- Activity
From the records that follow, copy every line in which "models" appears.

- Records supplied
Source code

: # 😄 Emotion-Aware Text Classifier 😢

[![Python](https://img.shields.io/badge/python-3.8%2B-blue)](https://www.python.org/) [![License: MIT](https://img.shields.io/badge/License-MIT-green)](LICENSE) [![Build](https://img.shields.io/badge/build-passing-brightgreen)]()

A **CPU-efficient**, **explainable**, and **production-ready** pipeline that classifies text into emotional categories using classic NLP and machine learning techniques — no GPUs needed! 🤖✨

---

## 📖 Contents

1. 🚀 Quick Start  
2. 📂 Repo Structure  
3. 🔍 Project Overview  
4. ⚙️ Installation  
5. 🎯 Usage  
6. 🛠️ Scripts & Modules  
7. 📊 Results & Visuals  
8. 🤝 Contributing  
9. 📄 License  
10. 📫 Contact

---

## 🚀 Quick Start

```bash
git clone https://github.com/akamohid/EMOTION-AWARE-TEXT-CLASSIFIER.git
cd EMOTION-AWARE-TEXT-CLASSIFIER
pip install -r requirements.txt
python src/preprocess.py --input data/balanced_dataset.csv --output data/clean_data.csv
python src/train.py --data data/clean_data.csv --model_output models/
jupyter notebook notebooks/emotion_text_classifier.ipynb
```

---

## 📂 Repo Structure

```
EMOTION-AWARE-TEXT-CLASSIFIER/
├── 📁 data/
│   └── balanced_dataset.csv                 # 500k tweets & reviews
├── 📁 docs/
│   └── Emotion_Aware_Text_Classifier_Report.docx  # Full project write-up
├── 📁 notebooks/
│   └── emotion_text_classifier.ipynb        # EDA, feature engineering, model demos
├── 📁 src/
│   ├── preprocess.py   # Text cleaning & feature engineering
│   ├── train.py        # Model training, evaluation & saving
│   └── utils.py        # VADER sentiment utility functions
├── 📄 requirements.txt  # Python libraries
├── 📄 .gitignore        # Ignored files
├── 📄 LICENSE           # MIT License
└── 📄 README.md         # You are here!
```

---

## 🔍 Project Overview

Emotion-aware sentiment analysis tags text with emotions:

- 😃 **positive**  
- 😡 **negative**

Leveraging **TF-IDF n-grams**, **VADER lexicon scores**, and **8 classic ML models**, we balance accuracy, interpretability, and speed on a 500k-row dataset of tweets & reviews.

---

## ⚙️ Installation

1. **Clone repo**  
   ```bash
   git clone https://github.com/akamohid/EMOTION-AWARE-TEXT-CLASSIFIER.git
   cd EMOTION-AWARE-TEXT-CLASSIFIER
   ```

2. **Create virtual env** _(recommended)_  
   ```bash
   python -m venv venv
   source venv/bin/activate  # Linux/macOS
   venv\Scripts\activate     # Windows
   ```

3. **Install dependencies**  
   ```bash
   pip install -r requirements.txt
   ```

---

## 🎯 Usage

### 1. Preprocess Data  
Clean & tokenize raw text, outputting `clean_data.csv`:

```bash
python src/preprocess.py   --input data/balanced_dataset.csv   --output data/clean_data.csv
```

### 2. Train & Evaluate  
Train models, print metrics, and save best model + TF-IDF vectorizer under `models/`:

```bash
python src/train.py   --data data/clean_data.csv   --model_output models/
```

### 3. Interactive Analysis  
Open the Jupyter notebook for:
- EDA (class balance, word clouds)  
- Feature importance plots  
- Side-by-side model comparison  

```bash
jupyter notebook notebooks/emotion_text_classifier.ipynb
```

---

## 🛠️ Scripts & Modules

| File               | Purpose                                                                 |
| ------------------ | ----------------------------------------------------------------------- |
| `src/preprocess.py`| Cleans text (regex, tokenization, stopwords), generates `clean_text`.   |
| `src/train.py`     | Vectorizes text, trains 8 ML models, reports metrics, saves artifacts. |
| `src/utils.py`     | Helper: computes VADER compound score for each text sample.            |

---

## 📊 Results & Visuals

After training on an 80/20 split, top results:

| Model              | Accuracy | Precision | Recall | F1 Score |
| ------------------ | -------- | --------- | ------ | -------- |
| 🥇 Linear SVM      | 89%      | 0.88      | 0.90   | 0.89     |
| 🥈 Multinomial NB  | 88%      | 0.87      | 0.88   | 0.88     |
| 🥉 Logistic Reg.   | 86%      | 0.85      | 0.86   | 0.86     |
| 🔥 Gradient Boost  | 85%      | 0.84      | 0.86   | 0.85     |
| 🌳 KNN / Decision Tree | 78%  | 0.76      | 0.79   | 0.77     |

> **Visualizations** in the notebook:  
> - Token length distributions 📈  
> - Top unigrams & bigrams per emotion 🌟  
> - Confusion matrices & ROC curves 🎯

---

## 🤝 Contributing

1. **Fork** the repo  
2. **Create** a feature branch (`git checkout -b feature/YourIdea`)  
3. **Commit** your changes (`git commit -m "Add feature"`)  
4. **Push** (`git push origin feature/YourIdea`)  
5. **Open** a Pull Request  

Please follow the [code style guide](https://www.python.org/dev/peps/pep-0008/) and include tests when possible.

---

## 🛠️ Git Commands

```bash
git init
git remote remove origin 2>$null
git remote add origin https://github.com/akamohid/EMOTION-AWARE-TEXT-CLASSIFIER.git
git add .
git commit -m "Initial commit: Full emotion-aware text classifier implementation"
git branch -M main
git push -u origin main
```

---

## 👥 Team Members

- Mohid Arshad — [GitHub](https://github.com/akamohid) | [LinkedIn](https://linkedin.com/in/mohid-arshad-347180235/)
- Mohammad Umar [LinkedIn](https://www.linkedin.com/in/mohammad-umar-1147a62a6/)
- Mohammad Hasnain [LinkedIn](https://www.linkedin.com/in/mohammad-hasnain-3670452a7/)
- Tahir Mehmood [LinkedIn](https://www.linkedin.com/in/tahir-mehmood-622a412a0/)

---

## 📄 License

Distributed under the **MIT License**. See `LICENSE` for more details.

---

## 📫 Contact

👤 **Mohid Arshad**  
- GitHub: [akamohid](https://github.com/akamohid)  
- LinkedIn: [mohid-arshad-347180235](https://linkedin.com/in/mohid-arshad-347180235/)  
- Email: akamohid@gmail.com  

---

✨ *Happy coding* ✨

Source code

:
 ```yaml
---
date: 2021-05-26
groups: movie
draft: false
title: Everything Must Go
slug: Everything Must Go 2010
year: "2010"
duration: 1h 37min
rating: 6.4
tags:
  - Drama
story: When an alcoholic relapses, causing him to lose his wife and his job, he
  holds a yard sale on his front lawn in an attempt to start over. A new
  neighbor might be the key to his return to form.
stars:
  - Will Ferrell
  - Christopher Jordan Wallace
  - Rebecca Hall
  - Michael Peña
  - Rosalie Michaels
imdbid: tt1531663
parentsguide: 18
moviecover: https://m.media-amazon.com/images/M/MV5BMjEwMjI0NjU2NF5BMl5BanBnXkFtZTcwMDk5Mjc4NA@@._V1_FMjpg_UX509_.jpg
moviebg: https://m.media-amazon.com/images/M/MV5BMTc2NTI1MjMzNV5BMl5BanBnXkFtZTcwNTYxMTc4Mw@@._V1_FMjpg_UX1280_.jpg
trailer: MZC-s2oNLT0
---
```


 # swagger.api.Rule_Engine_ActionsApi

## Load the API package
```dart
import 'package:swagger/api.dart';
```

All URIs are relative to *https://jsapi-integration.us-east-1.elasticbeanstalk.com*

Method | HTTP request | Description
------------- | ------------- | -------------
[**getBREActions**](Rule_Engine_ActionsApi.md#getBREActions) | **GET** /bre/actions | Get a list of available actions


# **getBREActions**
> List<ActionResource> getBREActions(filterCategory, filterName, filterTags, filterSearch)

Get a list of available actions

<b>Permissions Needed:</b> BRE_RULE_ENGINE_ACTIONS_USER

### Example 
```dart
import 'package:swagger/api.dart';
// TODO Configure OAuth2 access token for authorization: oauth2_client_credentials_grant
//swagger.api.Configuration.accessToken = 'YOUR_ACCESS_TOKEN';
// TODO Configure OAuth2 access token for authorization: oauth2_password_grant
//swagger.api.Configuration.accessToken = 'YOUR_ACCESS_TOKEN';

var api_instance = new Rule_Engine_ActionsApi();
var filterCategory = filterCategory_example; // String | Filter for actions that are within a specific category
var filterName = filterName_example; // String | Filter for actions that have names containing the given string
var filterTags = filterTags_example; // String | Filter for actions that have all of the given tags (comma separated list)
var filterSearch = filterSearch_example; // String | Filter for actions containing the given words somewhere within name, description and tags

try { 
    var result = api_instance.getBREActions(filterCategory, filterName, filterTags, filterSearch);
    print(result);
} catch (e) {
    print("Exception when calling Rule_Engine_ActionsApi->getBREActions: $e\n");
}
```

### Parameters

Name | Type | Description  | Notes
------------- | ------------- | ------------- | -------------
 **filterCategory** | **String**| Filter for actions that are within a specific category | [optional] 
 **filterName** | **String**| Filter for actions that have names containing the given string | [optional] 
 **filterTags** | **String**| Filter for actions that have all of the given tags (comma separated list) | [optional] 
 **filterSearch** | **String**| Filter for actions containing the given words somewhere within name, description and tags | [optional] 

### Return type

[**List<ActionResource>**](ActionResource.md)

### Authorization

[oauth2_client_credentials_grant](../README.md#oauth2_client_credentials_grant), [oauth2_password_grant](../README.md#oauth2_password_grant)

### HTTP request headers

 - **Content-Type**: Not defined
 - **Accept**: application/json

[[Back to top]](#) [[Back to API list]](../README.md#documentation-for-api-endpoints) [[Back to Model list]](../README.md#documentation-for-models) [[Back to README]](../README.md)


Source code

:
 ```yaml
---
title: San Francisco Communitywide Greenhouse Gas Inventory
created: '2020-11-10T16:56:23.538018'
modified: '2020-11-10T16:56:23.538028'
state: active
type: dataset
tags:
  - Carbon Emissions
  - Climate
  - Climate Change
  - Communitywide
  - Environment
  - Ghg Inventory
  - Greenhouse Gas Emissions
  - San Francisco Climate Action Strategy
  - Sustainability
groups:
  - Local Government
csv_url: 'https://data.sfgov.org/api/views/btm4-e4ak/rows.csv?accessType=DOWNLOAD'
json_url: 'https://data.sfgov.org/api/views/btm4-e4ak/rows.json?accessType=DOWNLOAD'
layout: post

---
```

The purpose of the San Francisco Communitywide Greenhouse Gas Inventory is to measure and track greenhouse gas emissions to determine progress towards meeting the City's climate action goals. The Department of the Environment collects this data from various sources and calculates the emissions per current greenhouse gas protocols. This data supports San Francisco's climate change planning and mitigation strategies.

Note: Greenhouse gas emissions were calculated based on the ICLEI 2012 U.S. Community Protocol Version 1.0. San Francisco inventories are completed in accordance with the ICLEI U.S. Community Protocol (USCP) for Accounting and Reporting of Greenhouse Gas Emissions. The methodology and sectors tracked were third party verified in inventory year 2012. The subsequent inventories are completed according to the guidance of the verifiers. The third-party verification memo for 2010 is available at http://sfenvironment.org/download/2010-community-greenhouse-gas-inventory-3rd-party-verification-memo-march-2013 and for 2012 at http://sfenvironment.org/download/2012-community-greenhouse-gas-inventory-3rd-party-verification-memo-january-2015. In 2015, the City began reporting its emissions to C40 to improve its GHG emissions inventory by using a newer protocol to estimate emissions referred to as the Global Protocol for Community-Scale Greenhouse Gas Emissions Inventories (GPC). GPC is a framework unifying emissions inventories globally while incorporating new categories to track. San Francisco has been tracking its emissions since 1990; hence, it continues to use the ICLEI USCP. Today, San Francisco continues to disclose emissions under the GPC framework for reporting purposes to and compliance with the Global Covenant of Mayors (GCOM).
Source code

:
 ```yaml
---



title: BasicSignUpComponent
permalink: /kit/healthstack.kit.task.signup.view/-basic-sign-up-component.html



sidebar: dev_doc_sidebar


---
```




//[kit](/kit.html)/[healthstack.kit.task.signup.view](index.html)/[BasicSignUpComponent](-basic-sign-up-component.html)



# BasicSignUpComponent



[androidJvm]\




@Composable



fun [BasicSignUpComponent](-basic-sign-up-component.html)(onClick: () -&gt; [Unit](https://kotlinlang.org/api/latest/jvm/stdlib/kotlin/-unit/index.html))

- Response for this exercise
python src/train.py --data data/clean_data.csv --model_output models/
Leveraging **TF-IDF n-grams**, **VADER lexicon scores**, and **8 classic ML models**, we balance accuracy, interpretability, and speed on a 500k-row dataset of tweets & reviews.
Train models, print metrics, and save best model + TF-IDF vectorizer under `models/`:
python src/train.py   --data data/clean_data.csv   --model_output models/
| `src/train.py`     | Vectorizes text, trains 8 ML models, reports metrics, saves artifacts. |
[[Back to top]](#) [[Back to API list]](../README.md#documentation-for-api-endpoints) [[Back to Model list]](../README.md#documentation-for-models) [[Back to README]](../README.md)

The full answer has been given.